March 11, 2022
Thanks to Alissa Simon, HMU Tutor, for today’s post.
Last week marked the end of HMU’s Winter Film Series. I cannot express how much I love this series. If you were unable to join us, never fear, we will host another film series next winter. In the meantime, the following thoughts resulted from this wonderful discussion.
As usual, leader Gary Schoepfel opened discussion with some quotations focused on the idea of Truth. The quotes really helped focus the topic and therefore, I will begin in the same vein. This long quote by George Santayana asks what truth is and how humans are equipped to understand it. He writes:
“What is the function of philosophy? To disclose the absolute truth? But is it credible that the absolute truth should descend into the thoughts of a mortal creature, equipped with a few special senses and with a biased intellect, a man lost amidst millions of his fellows and a prey to the epidemic delusions of the race? Possession of the absolute truth is not merely by accident beyond the range of particular minds; it is incompatible with being alive, because it excludes any particular station, organ, interest, or date of survey: the absolute truth is undiscoverable just because it is not a perspective. Perspectives are essential to animal apprehension; an observer, himself a part of the world he observes, must have a particular station in it; he cannot be equally near to everything, nor internal to anything but himself; of the rest he can only take views, abstracted according to his sensibility and foreshortened according to his interests. Those animals which I was supposing endowed with an adequate philosophy surely do not possess the absolute truth. They read nature in their private idioms. Their imagination, like the human, is doubtless incapable of coping with all things at once, or even with the whole of anything natural. Mind was not created for the sake of discovering the absolute truth. The absolute truth has its intangible reality, and scorns to be known.”
Assuming that Santayana is correct, that the mind is incapable (or at least not made) to discover absolute truths, how are we to understand truth? In Rosencrantz and Guildenstern Are Dead, Tom Stoppard demonstrates this limitation through Rosencrantz and Guildenstern as they explore their environment. Because they were first created (or born) by Shakespeare in Hamlet, they continue to exist within the frame of the play. They were born onstage and remain eternally framed by the stage. Rosencrantz and Guildenstern know nothing of their past or their future, and struggle to understand their present. This is, I feel, not unlike any of us today. We remember aspects of the past, we formulate theories based on our understanding of events, we have present lives in which we see much of the world, but a whole lot goes by unnoticed too. As Rosencrantz and Guildenstern bumble along, they even confuse their identities. The audience never actually knows who is who, which leads to a number of enjoyable Abbott and Costello-like moments.

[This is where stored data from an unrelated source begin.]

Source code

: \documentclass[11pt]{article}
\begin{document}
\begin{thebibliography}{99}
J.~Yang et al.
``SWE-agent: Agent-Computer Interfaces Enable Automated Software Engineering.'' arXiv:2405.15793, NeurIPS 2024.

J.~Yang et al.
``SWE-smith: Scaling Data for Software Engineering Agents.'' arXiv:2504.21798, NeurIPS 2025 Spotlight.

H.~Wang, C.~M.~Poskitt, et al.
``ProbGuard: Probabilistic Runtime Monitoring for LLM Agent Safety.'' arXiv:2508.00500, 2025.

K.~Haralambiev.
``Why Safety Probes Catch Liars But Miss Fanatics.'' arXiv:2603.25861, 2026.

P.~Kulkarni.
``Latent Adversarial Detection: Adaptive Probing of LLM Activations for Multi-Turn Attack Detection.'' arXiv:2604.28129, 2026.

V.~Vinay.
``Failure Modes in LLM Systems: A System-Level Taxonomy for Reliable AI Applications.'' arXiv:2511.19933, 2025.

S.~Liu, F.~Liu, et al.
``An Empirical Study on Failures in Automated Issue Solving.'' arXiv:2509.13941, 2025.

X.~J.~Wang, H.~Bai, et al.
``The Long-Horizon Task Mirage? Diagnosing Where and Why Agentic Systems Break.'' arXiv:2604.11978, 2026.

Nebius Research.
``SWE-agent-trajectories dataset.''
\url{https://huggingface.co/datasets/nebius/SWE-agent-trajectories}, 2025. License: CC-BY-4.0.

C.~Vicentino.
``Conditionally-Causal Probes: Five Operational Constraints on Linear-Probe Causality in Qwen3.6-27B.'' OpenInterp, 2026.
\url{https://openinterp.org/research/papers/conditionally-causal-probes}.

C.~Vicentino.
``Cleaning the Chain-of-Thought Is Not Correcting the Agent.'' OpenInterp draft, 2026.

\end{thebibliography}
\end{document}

At one point in the play, they meet Tragedians. Excited for an audience, the main Player halts his crew who prepare for a performance. Slightly bewildered, Rosencrantz and Guildenstern are still trying to figure out where they come from and where they are going. The conversation reflects the fact that everyone in the scene is, in some way, acting (even if they do not know or understand it). A little bit later, the Player explains, “We’re actors! We’re the opposite of people!” I am not entirely sure how to interpret this comment, other than to say that acting is not the same as being. The entire play questions being including who the audience is – is it us? Is it Rosencrantz and Guildenstern? In what way are the players alive? Where do they live? Where are they from? Where are they going? They explain their transience by saying: “We have no control. Tonight we play to the court. Or the night after. Or to the tavern. Or not.” Strictly speaking, they live among words in a text.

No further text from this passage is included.